Александр поклонился:

– Звали, кавалер?

– Вы храбро дрались в овраге, – начал Волков, – думаю, без вас Бертье не удалось бы убить капитана наёмников. Думаю, что без вас его бы там самого убили. За тот бой вы заслужили награду. И по воинскому укладу вы получите долю сержанта.

– Спасибо, кавалер. А правда, что теперь Максимилиан у нас будет за знаменосца?

– Да, он и раньше носил моё знамя, но был оруженосцем. Теперь он будет знаменосцем.

– Ясно, – сказал Увалень.

– А вы будете смотреть за моим оружием и доспехом.

– Спасибо, кавалер, – молодой человек поклонился.

– Дрались вы храбро, – продолжал Волков, – стояли, как вкопанный, когда на вас наседали, и удары сносили достойно, спасли Бертье, когда он упал, но вот умения вам всё ещё не хватает.

Александр понимающе кивал.

– Поговорите с Бертье, он мастерски владеет многими видами оружия. Пусть вас поучит, вам с вашей статью и силой равных будет мало.

– Да, кавалер, я попрошу учения у ротмистра.

– Ладно, вы были у епископа, как там вас встретили? – тут солдат принёс воду, Волков стал умываться.

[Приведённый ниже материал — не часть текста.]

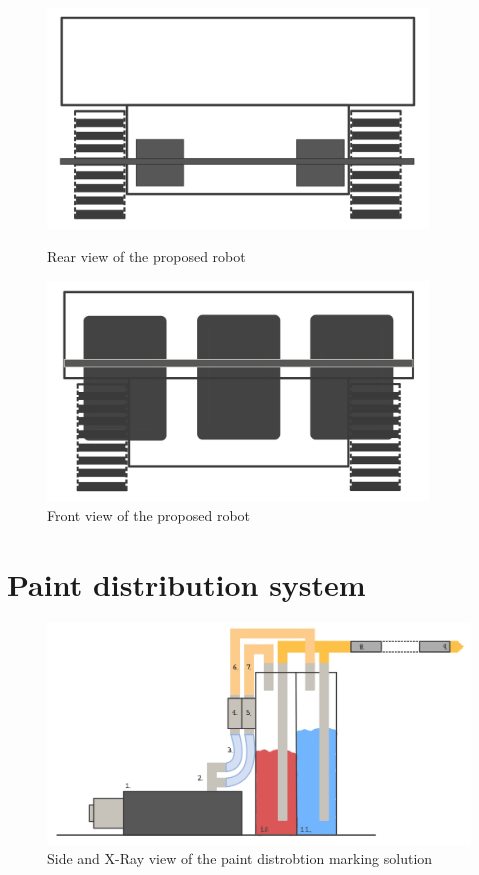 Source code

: \begin{figure}[!ht]
    \centering
    \begin{minipage}{0.5\textwidth}
        \centering
\includegraphics[width=0.9\textwidth]{00 - Images/rear_view_sp.png}
\caption{Rear view of the proposed robot}
    \end{minipage}\hfill
    \begin{minipage}{0.5\textwidth}
        \centering
\includegraphics[width=0.9\textwidth]{00 - Images/front_view_sp.jpeg}
\caption{Front view of the proposed robot}
    \end{minipage}
\end{figure}

\newpage

\section*{Paint distribution system}

\begin{figure}[!ht]
  \centering
  \includegraphics[width=\textwidth]{00 - Images/paint_disto_sp.jpeg}
  \caption{Side and X-Ray view of the paint distrobtion marking solution}
  \label{fig:paint_distro}
\end{figure}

– Епископ был рад. Очень. Говорил, что вы Длань Господня. Хвалил вас, меня кормил и всё выспрашивал про вас и про то, как дело было.

– Вы видели госпожу Эшбахт?

– Конечно, она же проживает у епископа, – Увалень чуть прибавил многозначительности, – и госпожа Ланге была там же.

– Так они не поехали в дом Маленов и остановились во дворце у епископа? – Волков вспоминал, что так и наказывал Бригитт, но не был уверен, что ей удастся уговорить жену жить у епископа, а не в доме отца.

«Бригитт молодец, видно, пересилила жену. Вот и славно».

Это его порадовало. Он отпустил солдата, и тот унёс воду и таз.

– Вот, кавалер, письмо от епископа, – сказал Увалень, доставая бумагу. – Сразу позабыл отдать.

Волков вытер и лицо, и руки, прежде чем взял письмо.

Приятно получать письма после победы. Волков сел к огню, что горел в маленькой печке, устроился удобно, развернул бумагу.

Конечно, епископ его нахваливал. Звал «спасителем» и «истинной Дланью Господней». Говорил, что пишет о его подвиге в Ланн, к архиепископу. Писал и о том, как умолкли в городе те крикуны, что хулили кавалера за раздор с соседями. Оказывается, были и такие. И теперь в городе, да и во всём графстве, а может, и во всей земле о нём иначе, как о полководце, и не говорят.

Всё было хорошо, вот только епископ ни единым словом не обмолвился о его жене, что у него гостила.

– А госпожа Эшбахт мне письмо не передавала? – спросил он у всё ещё стоящего у входа Увальня.